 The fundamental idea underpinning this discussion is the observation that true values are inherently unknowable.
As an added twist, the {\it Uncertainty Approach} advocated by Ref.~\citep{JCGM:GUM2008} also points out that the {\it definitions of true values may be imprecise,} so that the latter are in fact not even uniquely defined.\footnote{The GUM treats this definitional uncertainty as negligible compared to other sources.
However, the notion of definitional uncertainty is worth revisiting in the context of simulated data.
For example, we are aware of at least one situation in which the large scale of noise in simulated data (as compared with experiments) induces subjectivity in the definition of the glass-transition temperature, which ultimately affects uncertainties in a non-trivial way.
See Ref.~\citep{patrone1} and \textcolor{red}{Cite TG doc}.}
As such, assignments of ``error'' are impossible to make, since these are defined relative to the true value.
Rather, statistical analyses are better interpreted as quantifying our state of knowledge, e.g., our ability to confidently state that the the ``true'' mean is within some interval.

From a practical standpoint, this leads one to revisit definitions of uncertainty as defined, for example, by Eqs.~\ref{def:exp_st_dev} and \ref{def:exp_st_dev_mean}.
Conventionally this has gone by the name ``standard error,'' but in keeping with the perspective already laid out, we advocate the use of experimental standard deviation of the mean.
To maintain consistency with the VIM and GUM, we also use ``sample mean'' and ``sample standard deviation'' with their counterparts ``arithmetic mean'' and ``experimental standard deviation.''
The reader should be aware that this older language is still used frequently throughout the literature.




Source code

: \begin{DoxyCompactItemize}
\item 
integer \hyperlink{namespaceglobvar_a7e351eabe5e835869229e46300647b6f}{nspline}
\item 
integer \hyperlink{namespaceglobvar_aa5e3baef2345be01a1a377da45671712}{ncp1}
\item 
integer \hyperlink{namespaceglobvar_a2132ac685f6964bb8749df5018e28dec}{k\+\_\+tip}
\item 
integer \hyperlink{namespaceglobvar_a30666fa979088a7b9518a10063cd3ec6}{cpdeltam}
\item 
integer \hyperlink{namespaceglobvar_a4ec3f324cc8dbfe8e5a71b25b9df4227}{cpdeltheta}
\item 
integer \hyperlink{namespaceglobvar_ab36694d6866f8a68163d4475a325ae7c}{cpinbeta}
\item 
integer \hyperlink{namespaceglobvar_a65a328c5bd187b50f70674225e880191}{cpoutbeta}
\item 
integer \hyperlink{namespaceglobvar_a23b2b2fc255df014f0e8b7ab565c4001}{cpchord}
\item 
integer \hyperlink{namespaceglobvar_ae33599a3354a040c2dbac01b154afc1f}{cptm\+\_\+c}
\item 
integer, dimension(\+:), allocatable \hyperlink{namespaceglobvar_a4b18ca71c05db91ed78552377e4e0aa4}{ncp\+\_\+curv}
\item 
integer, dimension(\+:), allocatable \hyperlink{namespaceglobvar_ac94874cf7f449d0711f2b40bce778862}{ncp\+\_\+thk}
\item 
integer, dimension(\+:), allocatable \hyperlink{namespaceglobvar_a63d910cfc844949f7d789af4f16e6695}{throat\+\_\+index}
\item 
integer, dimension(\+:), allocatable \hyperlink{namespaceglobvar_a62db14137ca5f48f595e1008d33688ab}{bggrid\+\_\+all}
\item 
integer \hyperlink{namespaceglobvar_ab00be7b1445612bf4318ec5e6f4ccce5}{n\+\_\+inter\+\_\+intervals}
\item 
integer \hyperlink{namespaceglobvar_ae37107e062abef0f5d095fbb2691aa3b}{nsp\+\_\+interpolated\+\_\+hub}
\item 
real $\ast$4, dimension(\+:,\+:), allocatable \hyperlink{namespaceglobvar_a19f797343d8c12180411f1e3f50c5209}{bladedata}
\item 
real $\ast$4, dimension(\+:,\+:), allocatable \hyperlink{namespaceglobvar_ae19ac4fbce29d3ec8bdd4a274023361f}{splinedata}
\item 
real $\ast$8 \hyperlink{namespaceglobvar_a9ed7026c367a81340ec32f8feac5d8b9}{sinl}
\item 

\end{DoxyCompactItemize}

- - -

**EXERCISE REQUIREMENTS:** Exactly as written, copy out all the entries above.

**EXERCISE RESULT:**
 The fundamental idea underpinning this discussion is the observation that true values are inherently unknowable.
As an added twist, the {\it Uncertainty Approach} advocated by Ref.~\citep{JCGM:GUM2008} also points out that the {\it definitions of true values may be imprecise,} so that the latter are in fact not even uniquely defined.\footnote{The GUM treats this definitional uncertainty as negligible compared to other sources.
However, the notion of definitional uncertainty is worth revisiting in the context of simulated data.
For example, we are aware of at least one situation in which the large scale of noise in simulated data (as compared with experiments) induces subjectivity in the definition of the glass-transition temperature, which ultimately affects uncertainties in a non-trivial way.
See Ref.~\citep{patrone1} and \textcolor{red}{Cite TG doc}.}
As such, assignments of ``error'' are impossible to make, since these are defined relative to the true value.
Rather, statistical analyses are better interpreted as quantifying our state of knowledge, e.g., our ability to confidently state that the the ``true'' mean is within some interval.

From a practical standpoint, this leads one to revisit definitions of uncertainty as defined, for example, by Eqs.~\ref{def:exp_st_dev} and \ref{def:exp_st_dev_mean}.
Conventionally this has gone by the name ``standard error,'' but in keeping with the perspective already laid out, we advocate the use of experimental standard deviation of the mean.
To maintain consistency with the VIM and GUM, we also use ``sample mean'' and ``sample standard deviation'' with their counterparts ``arithmetic mean'' and ``experimental standard deviation.''
The reader should be aware that this older language is still used frequently throughout the literature.




Source code

: \begin{DoxyCompactItemize}
\item 
integer \hyperlink{namespaceglobvar_a7e351eabe5e835869229e46300647b6f}{nspline}
\item 
integer \hyperlink{namespaceglobvar_aa5e3baef2345be01a1a377da45671712}{ncp1}
\item 
integer \hyperlink{namespaceglobvar_a2132ac685f6964bb8749df5018e28dec}{k\+\_\+tip}
\item 
integer \hyperlink{namespaceglobvar_a30666fa979088a7b9518a10063cd3ec6}{cpdeltam}
\item 
integer \hyperlink{namespaceglobvar_a4ec3f324cc8dbfe8e5a71b25b9df4227}{cpdeltheta}
\item 
integer \hyperlink{namespaceglobvar_ab36694d6866f8a68163d4475a325ae7c}{cpinbeta}
\item 
integer \hyperlink{namespaceglobvar_a65a328c5bd187b50f70674225e880191}{cpoutbeta}
\item 
integer \hyperlink{namespaceglobvar_a23b2b2fc255df014f0e8b7ab565c4001}{cpchord}
\item 
integer \hyperlink{namespaceglobvar_ae33599a3354a040c2dbac01b154afc1f}{cptm\+\_\+c}
\item 
integer, dimension(\+:), allocatable \hyperlink{namespaceglobvar_a4b18ca71c05db91ed78552377e4e0aa4}{ncp\+\_\+curv}
\item 
integer, dimension(\+:), allocatable \hyperlink{namespaceglobvar_ac94874cf7f449d0711f2b40bce778862}{ncp\+\_\+thk}
\item 
integer, dimension(\+:), allocatable \hyperlink{namespaceglobvar_a63d910cfc844949f7d789af4f16e6695}{throat\+\_\+index}
\item 
integer, dimension(\+:), allocatable \hyperlink{namespaceglobvar_a62db14137ca5f48f595e1008d33688ab}{bggrid\+\_\+all}
\item 
integer \hyperlink{namespaceglobvar_ab00be7b1445612bf4318ec5e6f4ccce5}{n\+\_\+inter\+\_\+intervals}
\item 
integer \hyperlink{namespaceglobvar_ae37107e062abef0f5d095fbb2691aa3b}{nsp\+\_\+interpolated\+\_\+hub}
\item 
real $\ast$4, dimension(\+:,\+:), allocatable \hyperlink{namespaceglobvar_a19f797343d8c12180411f1e3f50c5209}{bladedata}
\item 
real $\ast$4, dimension(\+:,\+:), allocatable \hyperlink{namespaceglobvar_ae19ac4fbce29d3ec8bdd4a274023361f}{splinedata}
\item 
real $\ast$8 \hyperlink{namespaceglobvar_a9ed7026c367a81340ec32f8feac5d8b9}{sinl}
\item 

\end{DoxyCompactItemize}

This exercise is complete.